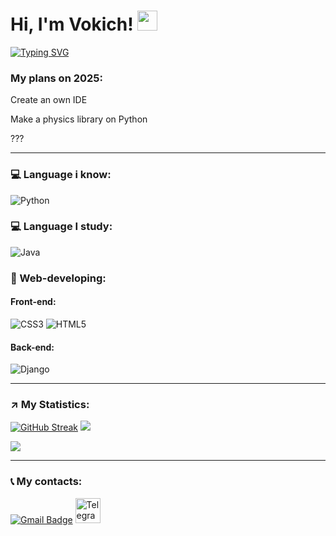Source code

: <h1>Hi, I'm Vokich!
<img src="https://github.com/blackcater/blackcater/raw/main/images/Hi.gif" height="32"/></h1>
  
[![Typing SVG](https://readme-typing-svg.herokuapp.com?color=%2336BCF7&lines=Python,+Java+and+Web+Developer👀)](https://git.io/typing-svg)

### My plans on 2025:

Create an own IDE

Make a physics library on Python

???

---

### 💻 Language i know:
![Python](https://img.shields.io/badge/python-3670A0?style=for-the-badge&logo=python&logoColor=ffdd54)

### 💻 Language I study:
![Java](https://img.shields.io/badge/java-%23ED8B00.svg?style=for-the-badge&logo=openjdk&logoColor=white)

### 🦾 Web-developing:
#### Front-end:
![CSS3](https://img.shields.io/badge/css3-%231572B6.svg?style=for-the-badge&logo=css3&logoColor=white)
![HTML5](https://img.shields.io/badge/html5-%23E34F26.svg?style=for-the-badge&logo=html5&logoColor=white)
#### Back-end:      
![Django](https://img.shields.io/badge/django-%23092E20.svg?style=for-the-badge&logo=django&logoColor=white)


---

### ↗ My Statistics:
[![GitHub Streak](https://github-readme-streak-stats.herokuapp.com/?user=DenverCoder1)](https://git.io/streak-stats)
![](https://github-profile-summary-cards.vercel.app/api/cards/profile-details?username=Vokich&theme=github)

![](https://komarev.com/ghpvc/?username=Vokich&style=flat-square)

---

### 📞 My contacts:
[![Gmail Badge](https://img.shields.io/badge/-Gmail-red?style=flat&logo=Gmail&logoColor=white)](mailto:danger.sous42@gmail.com)
<a href="https://t.me/Vokich34" target="_blank">
    <img src="https://cdn-icons-png.flaticon.com/512/2111/2111646.png" width="40" height="40" alt="Telegram"/>
</a>




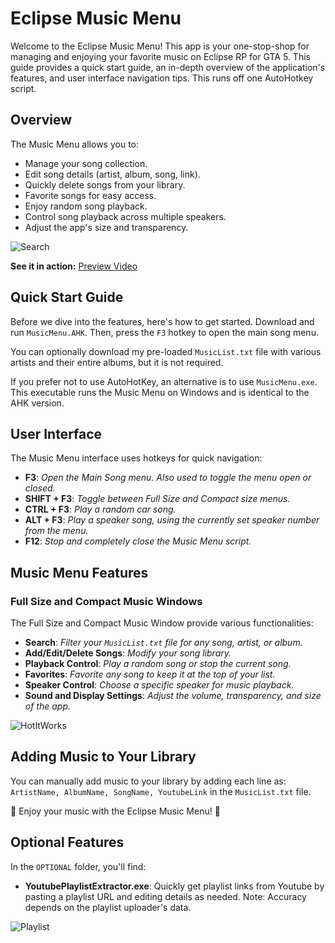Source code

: # Eclipse Music Menu

Welcome to the Eclipse Music Menu! This app is your one-stop-shop for managing and enjoying your favorite music on Eclipse RP for GTA 5. This guide provides a quick start guide, an in-depth overview of the application's features, and user interface navigation tips. This runs off one AutoHotkey script. 

## Overview

The Music Menu allows you to:

- Manage your song collection.
- Edit song details (artist, album, song, link).
- Quickly delete songs from your library.
- Favorite songs for easy access.
- Enjoy random song playback.
- Control song playback across multiple speakers.
- Adjust the app's size and transparency.

![Search](https://github.com/Bassna/Eclipse-Music-Menu/assets/33616653/8cd790b9-a270-4779-a5bf-8b887e3ac447)


**See it in action:**
[Preview Video](https://streamable.com/ladivr)


## Quick Start Guide

Before we dive into the features, here's how to get started. Download and run `MusicMenu.AHK`. Then, press the `F3` hotkey to open the main song menu.

You can optionally download my pre-loaded `MusicList.txt` file with various artists and their entire albums, but it is not required.

If you prefer not to use AutoHotKey, an alternative is to use `MusicMenu.exe`. This executable runs the Music Menu on Windows and is identical to the AHK version.

## User Interface

The Music Menu interface uses hotkeys for quick navigation:

- **F3**: *Open the Main Song menu. Also used to toggle the menu open or closed.*
- **SHIFT + F3**: *Toggle between Full Size and Compact size menus.*
- **CTRL + F3**: *Play a random car song.*
- **ALT + F3**: *Play a speaker song, using the currently set speaker number from the menu.*
- **F12**: *Stop and completely close the Music Menu script.*

## Music Menu Features

### Full Size and Compact Music Windows

The Full Size and Compact Music Window provide various functionalities:

- **Search**: *Filter your `MusicList.txt` file for any song, artist, or album.*
- **Add/Edit/Delete Songs**: *Modify your song library.*
- **Playback Control**: *Play a random song or stop the current song.*
- **Favorites**: *Favorite any song to keep it at the top of your list.*
- **Speaker Control**: *Choose a specific speaker for music playback.*
- **Sound and Display Settings**: *Adjust the volume, transparency, and size of the app.*


![HotItWorks](https://github.com/Bassna/Eclipse-Music-Menu/assets/33616653/8f393da7-18be-4ee7-9f2d-5da5c648497f)


## Adding Music to Your Library

You can manually add music to your library by adding each line as: `ArtistName, AlbumName, SongName, YoutubeLink` in the `MusicList.txt` file. 

🎵 Enjoy your music with the Eclipse Music Menu! 🎵

## Optional Features

In the `OPTIONAL` folder, you'll find:

- **YoutubePlaylistExtractor.exe**: Quickly get playlist links from Youtube by pasting a playlist URL and editing details as needed. Note: Accuracy depends on the playlist uploader's data.

![Playlist](https://github.com/Bassna/Eclipse-Music-Menu-Test/assets/33616653/5f0a72df-bca7-4f4f-9b55-05086537e6ec)
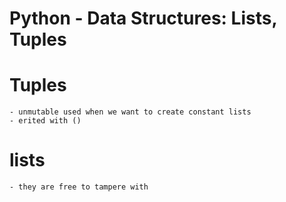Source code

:**Python - Data Structures: Lists, Tuples**
===========================================
# Tuples
	- unmutable used when we want to create constant lists
 	- erited with ()
# lists
	- they are free to tampere with 
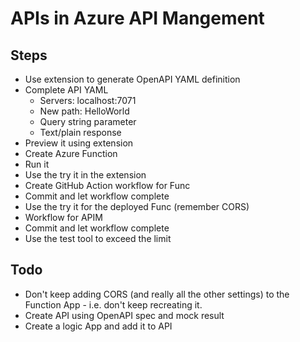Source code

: # APIs in Azure API Mangement

## Steps

- Use extension to generate OpenAPI YAML definition
- Complete API YAML
  - Servers: localhost:7071
  - New path: HelloWorld
  - Query string parameter
  - Text/plain response
- Preview it using extension
- Create Azure Function
- Run it
- Use the try it in the extension
- Create GitHub Action workflow for Func
- Commit and let workflow complete
- Use the try it for the deployed Func (remember CORS)
- Workflow for APIM
- Commit and let workflow complete
- Use the test tool to exceed the limit

## Todo

-   Don't keep adding CORS (and really all the other settings) to the Function App - i.e.
    don't keep recreating it.
- Create API using OpenAPI spec and mock result
- Create a logic App and add it to API
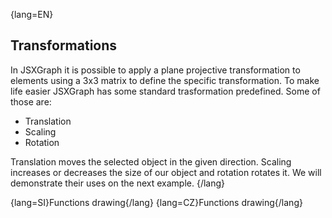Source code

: {lang=EN}
## Transformations

In JSXGraph it is possible to apply a plane projective transformation to elements using a 3x3 matrix to define the specific transformation. To make life easier
JSXGraph has some standard trasformation predefined. Some of those are:
- Translation
- Scaling
- Rotation

Translation moves the selected object in the given direction. Scaling increases or decreases the size of our object and rotation rotates it. We will
demonstrate their uses on the next example. 
{/lang}

{lang=SI}Functions drawing{/lang}
{lang=CZ}Functions drawing{/lang}


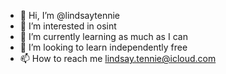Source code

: - 👋 Hi, I’m @lindsaytennie
- 👀 I’m interested in osint 
- 🌱 I’m currently learning as much as I can
- 💞️ I’m looking to learn independently free
- 📫 How to reach me lindsay.tennie@icloud.com 

<!---
lindsaytennie/lindsaytennie is a ✨ special ✨ repository because its `README.md` (this file) appears on your GitHub profile.
You can click the Preview link to take a look at your changes.
--->
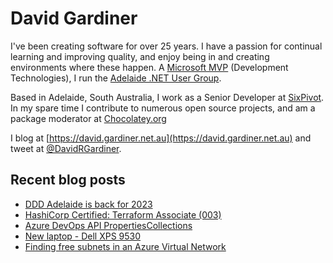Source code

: # David Gardiner

I've been creating software for over 25 years. I have a passion for continual learning and improving quality, and enjoy being in and creating environments where these happen. A [Microsoft MVP](https://mvp.microsoft.com/en-us/PublicProfile/5001655) (Development Technologies), I run the [Adelaide .NET User Group](https://www.adnug.net).

Based in Adelaide, South Australia, I work as a Senior Developer at [SixPivot](https://www.sixpivot.com.au). In my spare time I contribute to numerous open source projects, and am a package moderator at [Chocolatey.org](https://chocolatey.org)

I blog at [https://david.gardiner.net.au](https://david.gardiner.net.au) and tweet at [@DavidRGardiner](https://twitter.com/DavidRGardiner).

## Recent blog posts

<!--START_SECTION:posts-->
* [DDD Adelaide is back for 2023](https:&#x2F;&#x2F;david.gardiner.net.au&#x2F;2023&#x2F;08&#x2F;ddd-adelaide-2023.html)
* [HashiCorp Certified: Terraform Associate (003)](https:&#x2F;&#x2F;david.gardiner.net.au&#x2F;2023&#x2F;07&#x2F;passed-terraform-associate.html)
* [Azure DevOps API PropertiesCollections](https:&#x2F;&#x2F;david.gardiner.net.au&#x2F;2023&#x2F;06&#x2F;propertycollection.html)
* [New laptop - Dell XPS 9530](https:&#x2F;&#x2F;david.gardiner.net.au&#x2F;2023&#x2F;04&#x2F;new-laptop.html)
* [Finding free subnets in an Azure Virtual Network](https:&#x2F;&#x2F;david.gardiner.net.au&#x2F;2023&#x2F;04&#x2F;find-freesubnets.html)
<!--END_SECTION:posts-->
____
Task details – Nothing but an exact copy is asked for: the lines from the start of the records through the line with "The Music Menu allows", both ends included, minus any pictures.

Task result –
Source code

: <h1>Hi, I'm Vokich!
<img src="https://github.com/blackcater/blackcater/raw/main/images/Hi.gif" height="32"/></h1>
  
[![Typing SVG](https://readme-typing-svg.herokuapp.com?color=%2336BCF7&lines=Python,+Java+and+Web+Developer👀)](https://git.io/typing-svg)

### My plans on 2025:

Create an own IDE

Make a physics library on Python

???

---

### 💻 Language i know:
![Python](https://img.shields.io/badge/python-3670A0?style=for-the-badge&logo=python&logoColor=ffdd54)

### 💻 Language I study:
![Java](https://img.shields.io/badge/java-%23ED8B00.svg?style=for-the-badge&logo=openjdk&logoColor=white)

### 🦾 Web-developing:
#### Front-end:
![CSS3](https://img.shields.io/badge/css3-%231572B6.svg?style=for-the-badge&logo=css3&logoColor=white)
![HTML5](https://img.shields.io/badge/html5-%23E34F26.svg?style=for-the-badge&logo=html5&logoColor=white)
#### Back-end:      
![Django](https://img.shields.io/badge/django-%23092E20.svg?style=for-the-badge&logo=django&logoColor=white)


---

### ↗ My Statistics:
[![GitHub Streak](https://github-readme-streak-stats.herokuapp.com/?user=DenverCoder1)](https://git.io/streak-stats)
![](https://github-profile-summary-cards.vercel.app/api/cards/profile-details?username=Vokich&theme=github)

![](https://komarev.com/ghpvc/?username=Vokich&style=flat-square)

---

### 📞 My contacts:
[![Gmail Badge](https://img.shields.io/badge/-Gmail-red?style=flat&logo=Gmail&logoColor=white)](mailto:danger.sous42@gmail.com)
<a href="https://t.me/Vokich34" target="_blank">
    <img src="https://cdn-icons-png.flaticon.com/512/2111/2111646.png" width="40" height="40" alt="Telegram"/>
</a>




Source code

: # Eclipse Music Menu

Welcome to the Eclipse Music Menu! This app is your one-stop-shop for managing and enjoying your favorite music on Eclipse RP for GTA 5. This guide provides a quick start guide, an in-depth overview of the application's features, and user interface navigation tips. This runs off one AutoHotkey script. 

## Overview

The Music Menu allows you to:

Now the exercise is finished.